Among the entries below, find the lines with the word "badge" and return them.

*** Opening Data in this exercise ***

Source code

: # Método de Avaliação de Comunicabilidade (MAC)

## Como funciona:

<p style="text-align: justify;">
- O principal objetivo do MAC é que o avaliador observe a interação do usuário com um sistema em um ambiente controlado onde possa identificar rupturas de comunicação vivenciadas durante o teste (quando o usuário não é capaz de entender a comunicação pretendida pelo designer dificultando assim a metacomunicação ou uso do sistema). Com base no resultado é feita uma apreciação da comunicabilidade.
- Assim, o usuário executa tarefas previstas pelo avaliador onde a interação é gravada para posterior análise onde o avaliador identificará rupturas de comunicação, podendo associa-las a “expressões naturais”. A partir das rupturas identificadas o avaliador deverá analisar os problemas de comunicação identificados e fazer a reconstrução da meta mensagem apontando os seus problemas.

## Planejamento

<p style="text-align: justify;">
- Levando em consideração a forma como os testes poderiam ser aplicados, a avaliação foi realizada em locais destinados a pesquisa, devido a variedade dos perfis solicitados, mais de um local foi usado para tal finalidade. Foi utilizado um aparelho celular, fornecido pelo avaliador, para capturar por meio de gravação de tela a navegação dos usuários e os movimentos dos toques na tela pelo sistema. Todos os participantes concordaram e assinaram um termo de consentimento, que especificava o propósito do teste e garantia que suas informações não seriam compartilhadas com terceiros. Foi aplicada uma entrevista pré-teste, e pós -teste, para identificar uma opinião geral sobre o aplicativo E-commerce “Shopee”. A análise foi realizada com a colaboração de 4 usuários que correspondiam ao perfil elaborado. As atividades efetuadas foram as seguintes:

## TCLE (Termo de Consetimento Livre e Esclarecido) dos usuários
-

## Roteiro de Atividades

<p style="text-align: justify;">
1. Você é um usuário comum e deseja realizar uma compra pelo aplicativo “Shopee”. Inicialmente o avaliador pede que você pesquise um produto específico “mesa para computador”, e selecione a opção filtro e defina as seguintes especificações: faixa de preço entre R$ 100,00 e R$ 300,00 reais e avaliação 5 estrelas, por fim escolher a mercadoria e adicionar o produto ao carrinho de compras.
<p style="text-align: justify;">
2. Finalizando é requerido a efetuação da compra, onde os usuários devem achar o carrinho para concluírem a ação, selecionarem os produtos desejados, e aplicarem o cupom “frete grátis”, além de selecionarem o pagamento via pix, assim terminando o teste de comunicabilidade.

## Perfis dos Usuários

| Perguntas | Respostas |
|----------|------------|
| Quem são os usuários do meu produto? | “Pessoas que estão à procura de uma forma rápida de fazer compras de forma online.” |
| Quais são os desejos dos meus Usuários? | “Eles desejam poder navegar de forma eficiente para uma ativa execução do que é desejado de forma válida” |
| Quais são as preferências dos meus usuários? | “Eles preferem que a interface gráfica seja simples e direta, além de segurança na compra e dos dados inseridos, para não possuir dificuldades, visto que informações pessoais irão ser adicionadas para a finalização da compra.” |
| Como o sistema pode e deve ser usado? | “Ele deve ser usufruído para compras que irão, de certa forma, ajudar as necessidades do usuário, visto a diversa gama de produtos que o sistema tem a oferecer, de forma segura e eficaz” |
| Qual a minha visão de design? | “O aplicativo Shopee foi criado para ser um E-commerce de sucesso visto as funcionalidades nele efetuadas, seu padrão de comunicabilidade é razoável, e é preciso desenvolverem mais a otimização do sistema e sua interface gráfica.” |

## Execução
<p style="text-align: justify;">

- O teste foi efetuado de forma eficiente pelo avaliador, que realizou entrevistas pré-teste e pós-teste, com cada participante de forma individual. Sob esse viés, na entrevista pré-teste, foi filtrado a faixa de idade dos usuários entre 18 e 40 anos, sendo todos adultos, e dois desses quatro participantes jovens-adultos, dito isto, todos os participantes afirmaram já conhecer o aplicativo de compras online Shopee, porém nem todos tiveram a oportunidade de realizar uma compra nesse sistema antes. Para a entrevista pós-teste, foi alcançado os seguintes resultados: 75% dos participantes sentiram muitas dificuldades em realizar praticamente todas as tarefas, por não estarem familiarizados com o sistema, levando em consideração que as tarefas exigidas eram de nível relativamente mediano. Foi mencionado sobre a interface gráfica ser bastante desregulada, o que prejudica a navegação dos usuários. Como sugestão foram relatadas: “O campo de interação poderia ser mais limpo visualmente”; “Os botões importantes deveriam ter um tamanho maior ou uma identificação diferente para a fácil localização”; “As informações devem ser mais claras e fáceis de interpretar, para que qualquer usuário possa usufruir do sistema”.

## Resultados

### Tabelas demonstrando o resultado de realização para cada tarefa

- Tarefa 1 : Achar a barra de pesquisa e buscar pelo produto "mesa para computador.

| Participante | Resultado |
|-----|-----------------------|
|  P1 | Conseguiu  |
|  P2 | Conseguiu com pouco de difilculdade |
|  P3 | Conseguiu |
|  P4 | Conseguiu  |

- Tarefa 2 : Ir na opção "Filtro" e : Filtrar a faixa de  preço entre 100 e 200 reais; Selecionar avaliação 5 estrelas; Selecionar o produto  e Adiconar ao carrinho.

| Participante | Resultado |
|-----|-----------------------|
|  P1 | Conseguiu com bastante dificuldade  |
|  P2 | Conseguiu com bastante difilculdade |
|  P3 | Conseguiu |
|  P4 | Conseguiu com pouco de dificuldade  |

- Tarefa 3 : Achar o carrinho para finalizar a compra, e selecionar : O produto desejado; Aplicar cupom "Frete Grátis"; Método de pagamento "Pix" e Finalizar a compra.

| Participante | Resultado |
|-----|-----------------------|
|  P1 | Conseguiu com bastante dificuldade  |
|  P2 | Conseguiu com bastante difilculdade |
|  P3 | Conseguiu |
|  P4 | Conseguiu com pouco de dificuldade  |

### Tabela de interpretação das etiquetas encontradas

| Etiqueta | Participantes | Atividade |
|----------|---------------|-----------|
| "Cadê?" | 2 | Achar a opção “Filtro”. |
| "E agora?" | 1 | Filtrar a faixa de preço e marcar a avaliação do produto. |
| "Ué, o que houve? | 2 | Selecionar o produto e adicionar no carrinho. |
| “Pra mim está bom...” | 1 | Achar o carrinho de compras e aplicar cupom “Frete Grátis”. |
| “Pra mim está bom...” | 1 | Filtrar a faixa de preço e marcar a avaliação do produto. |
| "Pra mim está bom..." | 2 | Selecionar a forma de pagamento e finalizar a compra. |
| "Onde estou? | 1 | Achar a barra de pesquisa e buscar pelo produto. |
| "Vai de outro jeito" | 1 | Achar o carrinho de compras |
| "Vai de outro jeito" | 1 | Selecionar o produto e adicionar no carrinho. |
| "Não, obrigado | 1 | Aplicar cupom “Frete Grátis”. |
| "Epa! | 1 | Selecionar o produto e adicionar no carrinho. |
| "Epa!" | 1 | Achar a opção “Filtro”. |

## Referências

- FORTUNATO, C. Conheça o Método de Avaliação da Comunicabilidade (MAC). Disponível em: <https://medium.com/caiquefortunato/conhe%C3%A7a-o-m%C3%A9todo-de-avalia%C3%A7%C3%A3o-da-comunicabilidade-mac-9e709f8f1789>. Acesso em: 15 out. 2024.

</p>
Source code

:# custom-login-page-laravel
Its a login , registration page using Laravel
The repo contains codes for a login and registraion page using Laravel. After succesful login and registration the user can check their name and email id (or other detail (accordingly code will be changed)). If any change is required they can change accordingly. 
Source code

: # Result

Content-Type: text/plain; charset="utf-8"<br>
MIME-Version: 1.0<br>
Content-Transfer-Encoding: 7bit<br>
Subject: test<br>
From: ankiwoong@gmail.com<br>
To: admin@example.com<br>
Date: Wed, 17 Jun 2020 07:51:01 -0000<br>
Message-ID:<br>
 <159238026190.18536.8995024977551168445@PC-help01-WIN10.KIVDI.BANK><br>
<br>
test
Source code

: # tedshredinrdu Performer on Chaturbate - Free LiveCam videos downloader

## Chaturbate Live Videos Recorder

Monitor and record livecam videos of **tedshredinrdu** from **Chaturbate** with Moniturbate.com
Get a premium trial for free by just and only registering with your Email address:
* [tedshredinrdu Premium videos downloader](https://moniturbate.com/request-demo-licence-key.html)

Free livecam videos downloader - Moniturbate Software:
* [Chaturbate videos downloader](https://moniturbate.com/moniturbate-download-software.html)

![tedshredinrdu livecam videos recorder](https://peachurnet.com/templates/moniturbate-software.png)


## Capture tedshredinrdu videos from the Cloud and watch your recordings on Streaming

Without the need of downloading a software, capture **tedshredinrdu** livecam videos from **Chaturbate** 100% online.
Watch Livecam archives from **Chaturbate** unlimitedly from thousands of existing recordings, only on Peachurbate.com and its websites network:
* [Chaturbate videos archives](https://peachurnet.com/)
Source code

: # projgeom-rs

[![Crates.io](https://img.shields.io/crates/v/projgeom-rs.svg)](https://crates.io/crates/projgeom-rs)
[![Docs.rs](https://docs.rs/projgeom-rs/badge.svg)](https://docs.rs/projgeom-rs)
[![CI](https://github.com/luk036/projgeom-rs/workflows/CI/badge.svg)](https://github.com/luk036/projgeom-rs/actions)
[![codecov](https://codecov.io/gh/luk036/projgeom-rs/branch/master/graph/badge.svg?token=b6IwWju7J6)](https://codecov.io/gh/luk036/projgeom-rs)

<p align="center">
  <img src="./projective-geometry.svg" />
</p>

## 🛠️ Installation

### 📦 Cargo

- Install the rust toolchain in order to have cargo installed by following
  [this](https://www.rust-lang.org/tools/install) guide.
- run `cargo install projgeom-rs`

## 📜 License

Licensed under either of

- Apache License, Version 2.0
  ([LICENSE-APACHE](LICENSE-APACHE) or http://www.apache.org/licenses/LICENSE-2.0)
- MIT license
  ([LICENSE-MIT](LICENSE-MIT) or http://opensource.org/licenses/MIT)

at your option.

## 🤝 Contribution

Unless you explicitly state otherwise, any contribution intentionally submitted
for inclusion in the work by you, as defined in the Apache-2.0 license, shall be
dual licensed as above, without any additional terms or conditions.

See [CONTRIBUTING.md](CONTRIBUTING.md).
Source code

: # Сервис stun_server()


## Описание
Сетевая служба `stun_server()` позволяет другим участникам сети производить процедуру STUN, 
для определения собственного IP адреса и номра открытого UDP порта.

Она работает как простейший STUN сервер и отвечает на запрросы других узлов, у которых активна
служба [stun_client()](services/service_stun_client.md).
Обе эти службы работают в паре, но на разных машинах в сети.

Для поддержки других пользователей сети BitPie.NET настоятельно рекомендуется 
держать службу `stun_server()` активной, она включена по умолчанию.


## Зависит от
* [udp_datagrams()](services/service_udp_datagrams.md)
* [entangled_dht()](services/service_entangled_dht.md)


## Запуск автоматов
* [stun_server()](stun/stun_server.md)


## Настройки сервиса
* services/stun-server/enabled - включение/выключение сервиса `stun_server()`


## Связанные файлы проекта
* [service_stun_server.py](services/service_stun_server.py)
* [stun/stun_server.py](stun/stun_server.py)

*** Closing Data in this exercise ***

• _Final answer_:
[![Docs.rs](https://docs.rs/projgeom-rs/badge.svg)](https://docs.rs/projgeom-rs)
[![CI](https://github.com/luk036/projgeom-rs/workflows/CI/badge.svg)](https://github.com/luk036/projgeom-rs/actions)
[![codecov](https://codecov.io/gh/luk036/projgeom-rs/branch/master/graph/badge.svg?token=b6IwWju7J6)](https://codecov.io/gh/luk036/projgeom-rs)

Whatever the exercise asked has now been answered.